[xml] redicting parts of trees

Hi there,

libxml2 documents use dictionaries to hash commonly used strings in XML documents, for reasons of space and time efficiency.

Unfortunately this makes it impossible to safely move a node from one tree to another.

In the process of writing lxml, an alternative Python wrapper for libxml2 that among other things aims at automatic memory management, I've so far worked around this issue by sharing dictionaries between all trees, whether they be created through reading in XMl, or created from scratch.

This works, though with the disadvantage of an endlessly growing dictionary as more and more trees are read in, and potential threading issues.

I recently discovered another disadvantage: if I understand it correctly, XSLT processing, in xsltNewTransformContext, creates a new dictionary in its context, with the style's signature as the subdictionary.

The style's signature is based on the style document's signature.

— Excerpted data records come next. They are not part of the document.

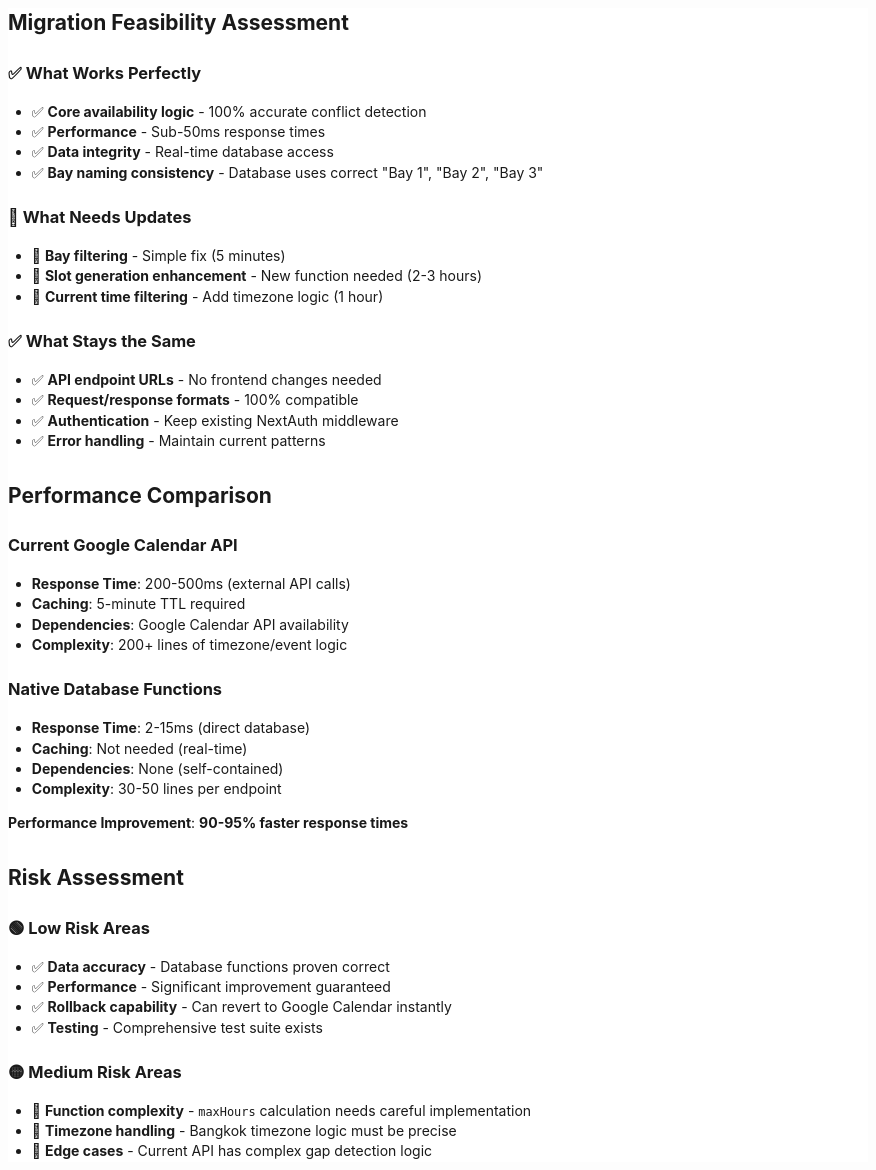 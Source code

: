 ## Migration Feasibility Assessment

### ✅ **What Works Perfectly**
- ✅ **Core availability logic** - 100% accurate conflict detection
- ✅ **Performance** - Sub-50ms response times
- ✅ **Data integrity** - Real-time database access
- ✅ **Bay naming consistency** - Database uses correct "Bay 1", "Bay 2", "Bay 3"

### 🔧 **What Needs Updates**
- 🔧 **Bay filtering** - Simple fix (5 minutes)
- 🔧 **Slot generation enhancement** - New function needed (2-3 hours)
- 🔧 **Current time filtering** - Add timezone logic (1 hour)

### ✅ **What Stays the Same**
- ✅ **API endpoint URLs** - No frontend changes needed
- ✅ **Request/response formats** - 100% compatible
- ✅ **Authentication** - Keep existing NextAuth middleware
- ✅ **Error handling** - Maintain current patterns

## Performance Comparison

### Current Google Calendar API
- **Response Time**: 200-500ms (external API calls)
- **Caching**: 5-minute TTL required
- **Dependencies**: Google Calendar API availability
- **Complexity**: 200+ lines of timezone/event logic

### Native Database Functions  
- **Response Time**: 2-15ms (direct database)
- **Caching**: Not needed (real-time)
- **Dependencies**: None (self-contained)
- **Complexity**: 30-50 lines per endpoint

**Performance Improvement**: **90-95% faster response times**

## Risk Assessment

### 🟢 **Low Risk Areas**
- ✅ **Data accuracy** - Database functions proven correct
- ✅ **Performance** - Significant improvement guaranteed  
- ✅ **Rollback capability** - Can revert to Google Calendar instantly
- ✅ **Testing** - Comprehensive test suite exists

### 🟡 **Medium Risk Areas**
- 🔧 **Function complexity** - `maxHours` calculation needs careful implementation
- 🔧 **Timezone handling** - Bangkok timezone logic must be precise
- 🔧 **Edge cases** - Current API has complex gap detection logic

The style document's signature in lxml is of course the single shared dictionary, but unfortunately it seems to be unavoidable (except by rewriting xsltNewTransformContext itself) to use the shared dictionary for the result of XSLT processing. This means that nodes from the tree resulting from the XSLT processing cannot be safely moved to other trees which do use the single shared dictionary.

Would the developers be open to me suggesting changes to the XSLT codebase to make this possible again? I suppose I should ask on the XSLT list, so let's move on to the real purpose of this mail.

Exploring these issues made me conclude that it's time to at least look at the alternative to sharing a single global dictionary, redicting parts of trees. A redicting operation would take place whenever a node is moved into a new tree. All the strings in the subtree below this node will be traced to the originating document's dictionary, and the entries will be copied into the target document's dictionary. Additionally, all string references in the subtree will be made to point to the new document's dictionary.

Redicting is a potentially expensive operation, but I think that for lxml's purposes, it's may be worth it to incur this cost. I also have hopes that there are still ways to optimize this, so that redicting doesn't have to happen in all cases -- after all, dictionary sharing works and pools of documents might end up sharing a single dictionary.

In order to write a good redicting operation, I'd need a bit more information about which information in a tree exactly can end up in a dictionary. If someone would be able to give me a list of what ends up in the dictionary, that would be extremely helpful.